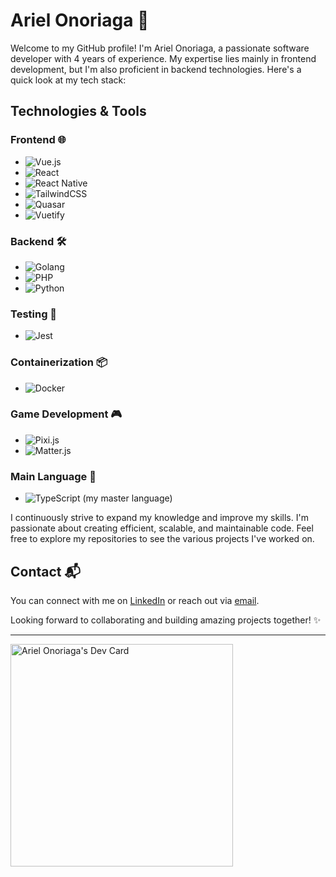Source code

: # Ariel Onoriaga 🚀

Welcome to my GitHub profile! I'm Ariel Onoriaga, a passionate software developer with 4 years of experience. My expertise lies mainly in frontend development, but I'm also proficient in backend technologies. Here's a quick look at my tech stack:

## Technologies & Tools

### Frontend 🌐
- ![Vue.js](https://img.shields.io/badge/Vue.js-4FC08D?logo=vue.js&logoColor=fff&style=flat-square)
- ![React](https://img.shields.io/badge/React-61DAFB?logo=react&logoColor=fff&style=flat-square)
- ![React Native](https://img.shields.io/badge/React_Native-61DAFB?logo=react&logoColor=fff&style=flat-square)
- ![TailwindCSS](https://img.shields.io/badge/TailwindCSS-06B6D4?logo=tailwindcss&logoColor=fff&style=flat-square)
- ![Quasar](https://img.shields.io/badge/Quasar-1976D2?logo=quasar&logoColor=fff&style=flat-square)
- ![Vuetify](https://img.shields.io/badge/Vuetify-1867C0?logo=vuetify&logoColor=fff&style=flat-square)

### Backend 🛠️
- ![Golang](https://img.shields.io/badge/Golang-00ADD8?logo=go&logoColor=fff&style=flat-square)
- ![PHP](https://img.shields.io/badge/PHP-777BB4?logo=php&logoColor=fff&style=flat-square)
- ![Python](https://img.shields.io/badge/Python-3776AB?logo=python&logoColor=fff&style=flat-square)

### Testing 🧪
- ![Jest](https://img.shields.io/badge/Jest-C21325?logo=jest&logoColor=fff&style=flat-square)

### Containerization 📦
- ![Docker](https://img.shields.io/badge/Docker-2496ED?logo=docker&logoColor=fff&style=flat-square)

### Game Development 🎮
- ![Pixi.js](https://img.shields.io/badge/Pixi.js-8DD6F9?logo=pixiv&logoColor=fff&style=flat-square)
- ![Matter.js](https://img.shields.io/badge/Matter.js-FF6F61?logo=javascript&logoColor=fff&style=flat-square)

### Main Language 🔧
- ![TypeScript](https://img.shields.io/badge/TypeScript-3178C6?logo=typescript&logoColor=fff&style=flat-square) (my master language)

I continuously strive to expand my knowledge and improve my skills. I'm passionate about creating efficient, scalable, and maintainable code. Feel free to explore my repositories to see the various projects I've worked on.

## Contact 📬
You can connect with me on [LinkedIn](https://www.linkedin.com/in/arielonoriaga/) or reach out via [email](mailto:onoriagaariel@example.com).

Looking forward to collaborating and building amazing projects together! ✨

---

<a href="https://app.daily.dev/aonoriaga"><img src="https://api.daily.dev/devcards/v2/dDsB9Ksa0pT0bOa7aaWkO.png?type=default&r=16y" width="356" alt="Ariel Onoriaga's Dev Card"/></a>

→ **The task**
In the material above, how many lines include the word "React"? Answer with the number only.

→ **Exercise result**
2